Fastest method of comparing two lists.

Simon Knight · Post by **Simon Knight** » Thu Jun 06, 2019 4:00 pm

Hi,
I am in the process of consolidating media files that are on various external drives onto one new large drive. Now many of the files are duplicated across the source drives and I want to ensure that I only have one copy of any given file on the destination drive.

I have created an application that compares two drives, source and destination, and produces a list of files that are unique to the source drive. The app then allows me to copy the file to the destination drive.

While my application works, unfortunately it took some 36 minutes to complete the list comparison when one of the lists describe a 4TB drive. So I needed to refactor.
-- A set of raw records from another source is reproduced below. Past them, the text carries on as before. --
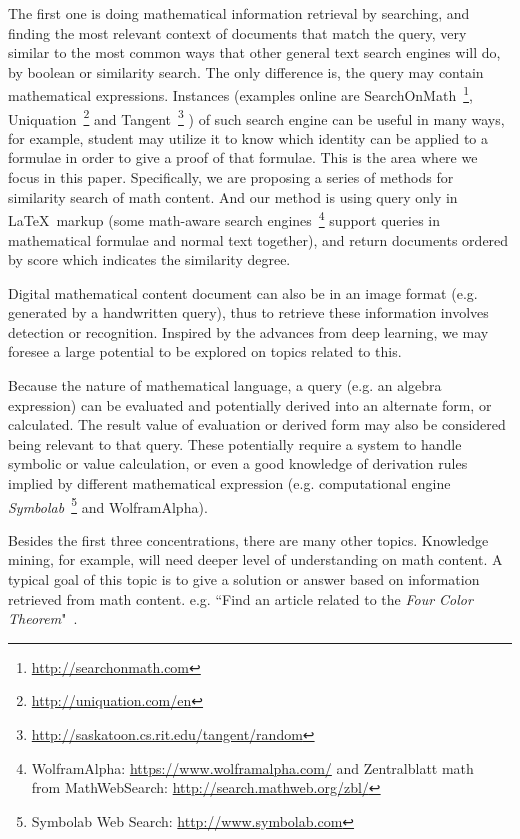 The first one is doing mathematical information retrieval by searching, and finding the most relevant context of documents that match the query, very similar to the most common ways that other general text search engines will do, by boolean or similarity search. 
The only difference is, the query may contain mathematical expressions. 
Instances 
(examples online are  
SearchOnMath~\footnote{\url{http://searchonmath.com}},
Uniquation~\footnote{\url{http://uniquation.com/en}}
and 
Tangent~\footnote{\url{http://saskatoon.cs.rit.edu/tangent/random}}
)
of such search engine can be useful in many ways, for example, student may utilize it to know which identity can be applied to a formulae in order to give a proof of that formulae.
This is the area where we focus in this paper. Specifically, we are proposing a series of methods for similarity search of math content. And our method is using query only in \LaTeX\ markup 
(some math-aware search engines~\footnote{WolframAlpha: \url{https://www.wolframalpha.com/} and Zentralblatt math \\from MathWebSearch: \url{http://search.mathweb.org/zbl/}} support queries in mathematical formulae and normal text together), and return documents ordered by score which indicates the similarity degree. 

Digital mathematical content document can also be in an image format (e.g. generated by a handwritten query), thus to retrieve these information involves detection or recognition. Inspired by the advances from deep learning, we may foresee a large potential to be explored on topics related to this. 

Because the nature of mathematical language, a query (e.g. an algebra expression) can be evaluated and potentially derived into an alternate form, or calculated. 
The result value of evaluation or derived form may also be considered being relevant to that query. 
These potentially require a system to handle symbolic or value calculation, or even a good knowledge of derivation rules implied by different mathematical expression
(e.g. computational engine \textit{Symbolab}~\footnote{Symbolab Web Search: \url{http://www.symbolab.com}} and WolframAlpha).

Besides the first three concentrations, there are many other topics. Knowledge mining, for example, will need deeper level of understanding on math content. A typical goal of this topic is to give a solution or answer based on information retrieved from math content. e.g. ``Find an article related to the \textit{Four Color Theorem}"~\cite{ntcirtopic}.

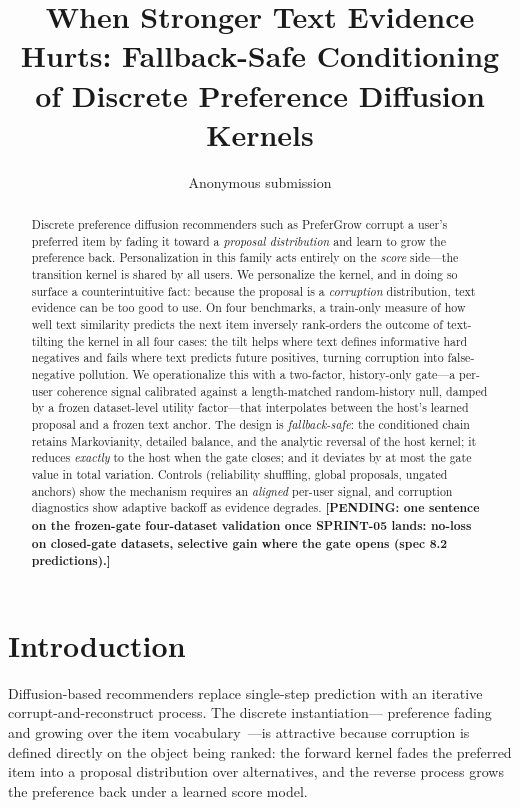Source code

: \documentclass[letterpaper]{article}
\title{When Stronger Text Evidence Hurts: Fallback-Safe Conditioning of
Discrete Preference Diffusion Kernels}
\author{Anonymous submission}
\newcommand{\pending}[1]{{\color{red}\textbf{[PENDING: #1]}}}
\begin{document}
\maketitle

\begin{abstract}
Discrete preference diffusion recommenders such as PreferGrow corrupt a
user's preferred item by fading it toward a \emph{proposal distribution}
and learn to grow the preference back. Personalization in this family
acts entirely on the \emph{score} side---the transition kernel is shared
by all users. We personalize the kernel, and in doing so surface a
counterintuitive fact: because the proposal is a \emph{corruption}
distribution, text evidence can be too good to use. On four benchmarks,
a train-only measure of how well text similarity predicts the next item
inversely rank-orders the outcome of text-tilting the kernel in all four
cases: the tilt helps where text defines informative hard negatives and
fails where text predicts future positives, turning corruption into
false-negative pollution. We operationalize this with a two-factor,
history-only gate---a per-user coherence signal calibrated against a
length-matched random-history null, damped by a frozen dataset-level
utility factor---that interpolates between the host's learned proposal
and a frozen text anchor. The design is \emph{fallback-safe}: the
conditioned chain retains Markovianity, detailed balance, and the
analytic reversal of the host kernel; it reduces \emph{exactly} to the
host when the gate closes; and it deviates by at most the gate value in
total variation. Controls (reliability shuffling, global proposals,
ungated anchors) show the mechanism requires an \emph{aligned} per-user
signal, and corruption diagnostics show adaptive backoff as evidence
degrades. \pending{one sentence on the frozen-gate four-dataset
validation once SPRINT-05 lands: no-loss on closed-gate datasets,
selective gain where the gate opens (spec 8.2 predictions).}
\end{abstract}

\section{Introduction}

Diffusion-based recommenders replace single-step prediction with an
iterative corrupt-and-reconstruct process. The discrete instantiation---%
preference fading and growing over the item
vocabulary~\cite{prefergrow}---is attractive because corruption is
defined directly on the object being ranked: the forward kernel fades
the preferred item into a proposal distribution over alternatives, and
the reverse process grows the preference back under a learned score
model.
\end{document}
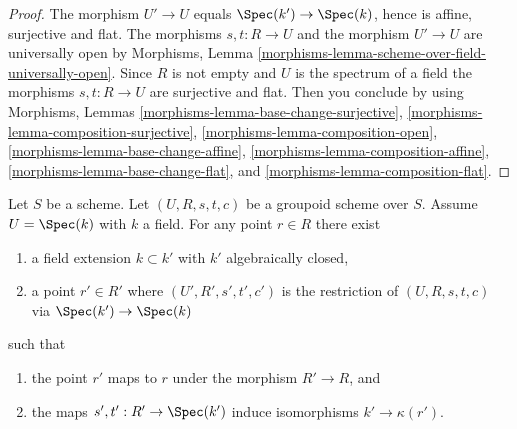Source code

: \begin{proof}
The morphism $U' \to U$ equals $\Spec(k') \to \Spec(k)$,
hence is affine, surjective and flat. The morphisms $s, t : R \to U$
and the morphism $U' \to U$ are universally open by
Morphisms, Lemma \ref{morphisms-lemma-scheme-over-field-universally-open}.
Since $R$ is not empty and $U$ is the spectrum of a field the morphisms
$s, t : R \to U$ are surjective and flat. Then you conclude by using
Morphisms, Lemmas \ref{morphisms-lemma-base-change-surjective},
\ref{morphisms-lemma-composition-surjective},
\ref{morphisms-lemma-composition-open},
\ref{morphisms-lemma-base-change-affine},
\ref{morphisms-lemma-composition-affine},
\ref{morphisms-lemma-base-change-flat}, and
\ref{morphisms-lemma-composition-flat}.
\end{proof}

\begin{lemma}
\label{lemma-groupoid-on-field-explain-points}
Let $S$ be a scheme. Let $(U, R, s, t, c)$ be a groupoid scheme
over $S$. Assume $U = \Spec(k)$ with $k$ a field.
For any point $r \in R$ there exist
\begin{enumerate}
\item a field extension $k \subset k'$ with $k'$ algebraically closed,
\item a point $r' \in R'$ where $(U', R', s', t', c')$ is the
restriction of $(U, R, s, t, c)$ via $\Spec(k') \to \Spec(k)$
\end{enumerate}
such that
\begin{enumerate}
\item the point $r'$ maps to $r$ under the morphism $R' \to R$, and
\item the maps $s', t' : R' \to \Spec(k')$ induce isomorphisms
$k' \to \kappa(r')$.
\end{enumerate}
\end{lemma}

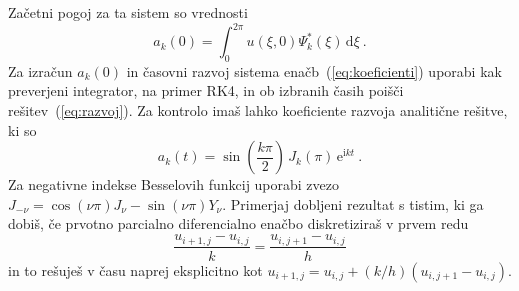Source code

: \documentclass[slovene,11pt,a4paper]{article}
\newcommand{\dd}{\,\mathrm{d}}
\begin{document}
Začetni pogoj za ta sistem so vrednosti
\begin{equation*}
  a_k(0) = \int_0^{2\pi} u(\xi,0) \Psi^*_k(\xi) \dd \xi \>.
\end{equation*}
Za izračun $a_k(0)$ in časovni razvoj sistema enačb~(\ref{eq:koeficienti})
uporabi kak preverjeni integrator, na primer RK4, in ob
izbranih časih poišči rešitev~(\ref{eq:razvoj}).  Za kontrolo imaš
lahko koeficiente razvoja analitične rešitve, ki so
\begin{equation*}
  a_k(t)=\sin\left(\frac{k\pi}{ 2}\right)\,J_k(\pi)\,\mathrm{e}^{\mathrm{i}kt} \>.
\end{equation*}
Za negativne indekse Besselovih funkcij uporabi zvezo
$J_{-\nu} = \cos(\nu\pi) J_\nu - \sin(\nu\pi) Y_\nu$.
Primerjaj dobljeni rezultat s tistim, ki ga dobiš,
če prvotno parcialno diferencialno enačbo diskretiziraš
v prvem redu
\begin{equation*}
\frac{u_{i+1,j} - u_{i,j}}{ k} = \frac{u_{i,j+1} - u_{i,j}}{ h}
\end{equation*}
in to rešuješ v času naprej eksplicitno kot
$u_{i+1,j} = u_{i,j} + (k/h)(u_{i,j+1} - u_{i,j})$.

\end{document}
I now have three versions of the application and they all run at different speeds. In all versions the data starts life as a text list of typically 90,000 lines of file paths e.g.

Code: Select all

/Volumes/MediaDisc_20120512/_Zack/onelight_V2/04 EXPOSURE 2.mp4

My first attempt took the raw list above and delimited the items using tabs so that the lines were changed tp look like :

Code: Select all

NA	NewMediaBU	Cinema_TV	Apollo 13.mp4	/Volumes/NewMediaBU/Cinema_TV/Apollo 13.mp4

The app used these lists passing them to the following function:

Code: Select all

Private function ListUniqueFiles @pMoviesSource, @pMoviesDestination
   set itemdel to tab
   repeat for each line tFile in pMoviesDestination
      put item 4 of tFile & cr after tDestinationFileNames  -- just the file names
   end repeat
   
   put 0 into tCopyCount
   put 0 into tUniqueCount
   repeat for each line tFile in pMoviesSource
      put item 4 of tFile into tFileName
      if item 4 of tFile is in tDestinationFileNames then
         -- do nothing
         add one to tCopyCount
      else
         -- List it as an uncopied file
         add one to tUniqueCount
         put tFile & cr after tUniqueFiles
      end if
      
   end repeat
   delete the last char of tUniqueFiles
   
   return tUniqueFiles
end ListUniqueFiles

My two test drives are Source with 27,000 files and destination with 89,000 files of all types.
The first app takes 68-70 seconds to produce a list of movie files that are unique to the source drive.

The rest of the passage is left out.